Specializes in Critical Care.

It would be helpful to know why you want to send a hospital inpatient to the ER, since that would then clarify any legal or regulatory issues related to this.

One of the issues would be an EMTALA violation, particularly if you are sending an inpatient to another hospital via the ER just to basically get rid of the patient. There are valid reasons to send an inpatient to the ER, I once had a patient whom the covering physician refused to give any orders on because the primary physician had neglected to give them report on the patient, we declared the patient abandoned by the primary physician and the patient was sent to the ER, but those exceptions are extremely rare.

The CRNA wanted to give Ketamine to a stable pediatric patient to start a peripheral IV without first attempting without meds.

Specializes in Critical Care.
The CRNA wanted to give Ketamine to a stable pediatric patient to start a peripheral IV without first attempting without meds.

I don't understand why that would necessitate a transfer to the ER?

The trip to the ER was made due to the ketamine. Not enough staffing to do sedation on the floor. Also lacking in proper equipment for sedation on the med/surg floor.

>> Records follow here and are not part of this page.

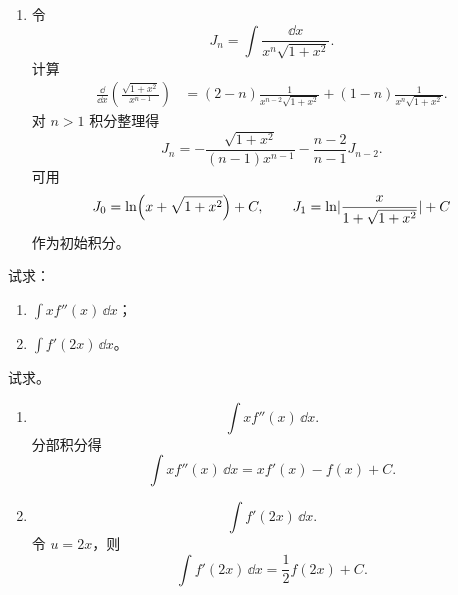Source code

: \begin{xsolution}
\begin{enumerate}[label=(\arabic*)]
    \item 令
    \[
      J_n=\int\frac{\dd x}{x^n\sqrt{1+x^2}}.
    \]
    计算
    \begin{align*}
      \frac{\dd}{\dd x}\left(\frac{\sqrt{1+x^2}}{x^{n-1}}\right)
      &=(2-n)\frac1{x^{n-2}\sqrt{1+x^2}}
       +(1-n)\frac1{x^n\sqrt{1+x^2}}.
    \end{align*}
    对 $n>1$ 积分整理得
    \[
      \boxed{J_n
      =-\frac{\sqrt{1+x^2}}{(n-1)x^{n-1}}
       -\frac{n-2}{n-1}J_{n-2}}.
    \]
    可用
    \[
      J_0=\ln(x+\sqrt{1+x^2})+C,
      \qquad
      J_1=\ln\abs{\frac{x}{1+\sqrt{1+x^2}}}+C
    \]
    作为初始积分。
  \end{enumerate}
\end{xsolution}


\begin{xexercise}[5]
试求：
  \begin{enumerate}[label=(\arabic*)]
    \item $\displaystyle\int x f''(x)\,\dd x$；
    \item $\displaystyle\int f'(2x)\,\dd x$。
  \end{enumerate}
\end{xexercise}
\begin{xsolution}
试求。
  \begin{enumerate}[label=(\arabic*)]
    \item
    \[
      \int x f''(x)\,\dd x.
    \]
    分部积分得
    \[
      \boxed{\int x f''(x)\,\dd x=x f'(x)-f(x)+C}.
    \]

    \item
    \[
      \int f'(2x)\,\dd x.
    \]
    令 $u=2x$，则
    \[
      \boxed{\int f'(2x)\,\dd x=\frac12f(2x)+C}.
    \]
  \end{enumerate}
\end{xsolution}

Specializes in Critical Care.

While ketamine can be used in place of sedatives for procedural sedation, it is actually a dissociative and not a sedative, it is more than safe enough to be used to help kids tolerate uncomfortable procedures on regular medical, surgical, or peds units and does not require intra- or post-procedure 1:1 monitoring.

Specializes in Ambulatory Care-Family Medicine.

We wouldn't transfer them to the ER. They would have to have critical care staffing for this patient so the 1:2 for ICU or 1:3 for ER. If we couldn't send them to ICU then a float nurse would be pulled to our floor to assume care. Most of our float nurses can do everything from lower acuity ICU patients to Med-Surg.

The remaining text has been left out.